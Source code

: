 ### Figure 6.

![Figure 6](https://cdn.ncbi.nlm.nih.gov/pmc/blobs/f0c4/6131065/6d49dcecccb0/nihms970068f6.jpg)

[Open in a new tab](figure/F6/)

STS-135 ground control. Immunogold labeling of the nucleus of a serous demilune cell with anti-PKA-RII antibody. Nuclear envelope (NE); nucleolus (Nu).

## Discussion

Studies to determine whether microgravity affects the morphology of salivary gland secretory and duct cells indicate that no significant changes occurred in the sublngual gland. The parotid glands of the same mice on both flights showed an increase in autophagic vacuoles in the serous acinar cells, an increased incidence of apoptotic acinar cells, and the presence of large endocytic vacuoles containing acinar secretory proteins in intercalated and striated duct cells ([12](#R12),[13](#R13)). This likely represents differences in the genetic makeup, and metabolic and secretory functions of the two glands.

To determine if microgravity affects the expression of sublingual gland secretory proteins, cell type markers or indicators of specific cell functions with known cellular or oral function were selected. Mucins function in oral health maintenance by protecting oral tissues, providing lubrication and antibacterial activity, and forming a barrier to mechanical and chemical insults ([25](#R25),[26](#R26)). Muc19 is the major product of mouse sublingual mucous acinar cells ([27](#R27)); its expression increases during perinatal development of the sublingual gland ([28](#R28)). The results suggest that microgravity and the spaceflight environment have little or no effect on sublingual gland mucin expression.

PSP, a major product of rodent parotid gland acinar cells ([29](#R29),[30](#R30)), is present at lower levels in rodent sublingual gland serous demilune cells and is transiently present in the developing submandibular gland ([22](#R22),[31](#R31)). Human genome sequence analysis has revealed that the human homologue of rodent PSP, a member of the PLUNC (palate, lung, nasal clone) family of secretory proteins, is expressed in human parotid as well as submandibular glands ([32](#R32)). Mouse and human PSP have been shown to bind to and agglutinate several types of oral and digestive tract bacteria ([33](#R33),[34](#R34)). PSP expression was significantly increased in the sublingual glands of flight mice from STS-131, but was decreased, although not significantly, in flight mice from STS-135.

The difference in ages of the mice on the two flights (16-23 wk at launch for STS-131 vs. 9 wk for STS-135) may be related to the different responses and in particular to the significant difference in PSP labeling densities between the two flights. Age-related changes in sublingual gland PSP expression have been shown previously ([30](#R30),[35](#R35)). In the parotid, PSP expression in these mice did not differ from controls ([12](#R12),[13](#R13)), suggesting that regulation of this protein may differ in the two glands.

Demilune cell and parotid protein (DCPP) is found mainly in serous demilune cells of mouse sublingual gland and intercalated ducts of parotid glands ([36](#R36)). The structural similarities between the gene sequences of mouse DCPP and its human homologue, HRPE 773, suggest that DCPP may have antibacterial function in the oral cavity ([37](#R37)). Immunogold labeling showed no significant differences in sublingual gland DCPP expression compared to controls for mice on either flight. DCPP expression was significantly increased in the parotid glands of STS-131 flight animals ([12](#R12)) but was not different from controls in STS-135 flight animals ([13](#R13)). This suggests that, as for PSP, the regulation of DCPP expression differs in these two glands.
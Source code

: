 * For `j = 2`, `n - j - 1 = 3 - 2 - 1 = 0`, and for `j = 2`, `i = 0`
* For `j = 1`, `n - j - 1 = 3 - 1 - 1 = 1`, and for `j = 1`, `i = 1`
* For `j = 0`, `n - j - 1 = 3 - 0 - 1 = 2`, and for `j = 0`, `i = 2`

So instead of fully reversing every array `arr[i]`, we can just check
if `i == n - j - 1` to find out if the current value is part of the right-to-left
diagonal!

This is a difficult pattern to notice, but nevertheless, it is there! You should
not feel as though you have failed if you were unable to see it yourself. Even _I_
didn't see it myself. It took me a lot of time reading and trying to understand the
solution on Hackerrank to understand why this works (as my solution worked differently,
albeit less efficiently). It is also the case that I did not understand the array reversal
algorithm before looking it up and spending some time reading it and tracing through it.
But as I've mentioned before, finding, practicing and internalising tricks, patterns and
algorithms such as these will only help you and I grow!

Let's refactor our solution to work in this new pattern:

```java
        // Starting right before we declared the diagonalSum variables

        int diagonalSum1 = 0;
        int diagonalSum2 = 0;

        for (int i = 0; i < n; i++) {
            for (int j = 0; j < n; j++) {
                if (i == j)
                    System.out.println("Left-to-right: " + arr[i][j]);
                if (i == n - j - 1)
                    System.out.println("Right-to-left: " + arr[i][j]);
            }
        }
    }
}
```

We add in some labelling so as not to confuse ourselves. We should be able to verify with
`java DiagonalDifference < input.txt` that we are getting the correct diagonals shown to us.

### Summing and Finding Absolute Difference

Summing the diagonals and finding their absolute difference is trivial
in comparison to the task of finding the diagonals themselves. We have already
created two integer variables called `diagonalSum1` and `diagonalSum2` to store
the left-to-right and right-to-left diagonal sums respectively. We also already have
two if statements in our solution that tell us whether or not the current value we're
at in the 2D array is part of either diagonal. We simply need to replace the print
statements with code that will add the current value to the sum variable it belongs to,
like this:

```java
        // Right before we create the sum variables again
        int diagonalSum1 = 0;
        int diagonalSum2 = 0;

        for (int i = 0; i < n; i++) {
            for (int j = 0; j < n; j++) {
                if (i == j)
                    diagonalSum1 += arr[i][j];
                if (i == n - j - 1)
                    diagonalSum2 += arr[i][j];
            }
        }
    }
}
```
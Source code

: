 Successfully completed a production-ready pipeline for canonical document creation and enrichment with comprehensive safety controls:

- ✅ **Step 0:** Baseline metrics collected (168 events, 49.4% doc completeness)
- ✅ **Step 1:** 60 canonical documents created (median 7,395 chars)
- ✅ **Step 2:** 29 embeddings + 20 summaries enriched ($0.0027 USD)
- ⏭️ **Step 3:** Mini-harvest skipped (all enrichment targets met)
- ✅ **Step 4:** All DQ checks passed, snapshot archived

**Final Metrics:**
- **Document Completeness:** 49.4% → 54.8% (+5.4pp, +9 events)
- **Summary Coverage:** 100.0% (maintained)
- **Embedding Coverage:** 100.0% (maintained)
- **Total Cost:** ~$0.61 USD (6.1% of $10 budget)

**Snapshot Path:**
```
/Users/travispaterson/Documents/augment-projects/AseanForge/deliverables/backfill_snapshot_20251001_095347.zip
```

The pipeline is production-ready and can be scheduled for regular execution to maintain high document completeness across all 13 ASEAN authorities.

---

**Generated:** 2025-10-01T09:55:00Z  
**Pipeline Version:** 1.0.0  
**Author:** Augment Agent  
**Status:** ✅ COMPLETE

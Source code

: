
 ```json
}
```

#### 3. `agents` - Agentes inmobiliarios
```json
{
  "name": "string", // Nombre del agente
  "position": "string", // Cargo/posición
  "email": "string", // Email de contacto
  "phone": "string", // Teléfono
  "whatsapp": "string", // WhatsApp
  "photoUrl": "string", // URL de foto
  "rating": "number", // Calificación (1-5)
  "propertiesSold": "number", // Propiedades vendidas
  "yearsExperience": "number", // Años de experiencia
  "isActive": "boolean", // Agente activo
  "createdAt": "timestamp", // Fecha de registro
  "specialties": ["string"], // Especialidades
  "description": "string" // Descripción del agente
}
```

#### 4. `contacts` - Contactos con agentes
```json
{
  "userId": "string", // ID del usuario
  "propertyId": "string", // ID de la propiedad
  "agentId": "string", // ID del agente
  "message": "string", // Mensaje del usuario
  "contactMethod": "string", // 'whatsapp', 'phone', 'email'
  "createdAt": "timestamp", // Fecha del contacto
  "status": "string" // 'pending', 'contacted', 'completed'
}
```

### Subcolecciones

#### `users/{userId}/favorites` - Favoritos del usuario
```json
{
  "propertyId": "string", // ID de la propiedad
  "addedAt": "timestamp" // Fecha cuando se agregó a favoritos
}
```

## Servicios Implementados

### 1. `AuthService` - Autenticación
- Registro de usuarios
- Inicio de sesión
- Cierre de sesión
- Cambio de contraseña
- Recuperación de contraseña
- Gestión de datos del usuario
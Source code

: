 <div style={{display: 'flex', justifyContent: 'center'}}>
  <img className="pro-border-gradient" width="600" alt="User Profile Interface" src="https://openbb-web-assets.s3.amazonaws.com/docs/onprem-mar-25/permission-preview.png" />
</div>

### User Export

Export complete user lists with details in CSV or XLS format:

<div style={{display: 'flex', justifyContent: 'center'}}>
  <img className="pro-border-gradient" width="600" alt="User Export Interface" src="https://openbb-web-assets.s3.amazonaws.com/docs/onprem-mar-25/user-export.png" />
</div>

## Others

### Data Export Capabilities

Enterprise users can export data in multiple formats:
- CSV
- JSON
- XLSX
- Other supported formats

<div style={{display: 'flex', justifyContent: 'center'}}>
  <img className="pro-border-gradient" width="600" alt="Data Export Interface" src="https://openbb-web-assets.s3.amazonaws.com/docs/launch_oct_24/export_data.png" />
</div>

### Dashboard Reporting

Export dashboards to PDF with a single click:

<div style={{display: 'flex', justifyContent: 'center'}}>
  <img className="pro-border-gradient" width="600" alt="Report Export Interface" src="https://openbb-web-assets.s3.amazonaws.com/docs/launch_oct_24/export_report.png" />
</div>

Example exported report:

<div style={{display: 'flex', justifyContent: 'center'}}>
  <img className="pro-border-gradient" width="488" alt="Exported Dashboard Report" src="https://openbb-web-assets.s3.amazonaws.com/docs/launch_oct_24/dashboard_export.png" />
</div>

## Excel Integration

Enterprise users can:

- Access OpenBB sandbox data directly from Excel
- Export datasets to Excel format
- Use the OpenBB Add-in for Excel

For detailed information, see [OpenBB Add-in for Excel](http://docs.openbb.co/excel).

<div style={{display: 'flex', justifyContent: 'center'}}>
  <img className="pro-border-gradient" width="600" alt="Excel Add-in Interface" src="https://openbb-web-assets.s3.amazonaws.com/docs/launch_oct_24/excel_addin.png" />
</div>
___
Every line above that holds the word "phone" is to be found and copied.

  "phone": "string", // Teléfono
  "contactMethod": "string", // 'whatsapp', 'phone', 'email'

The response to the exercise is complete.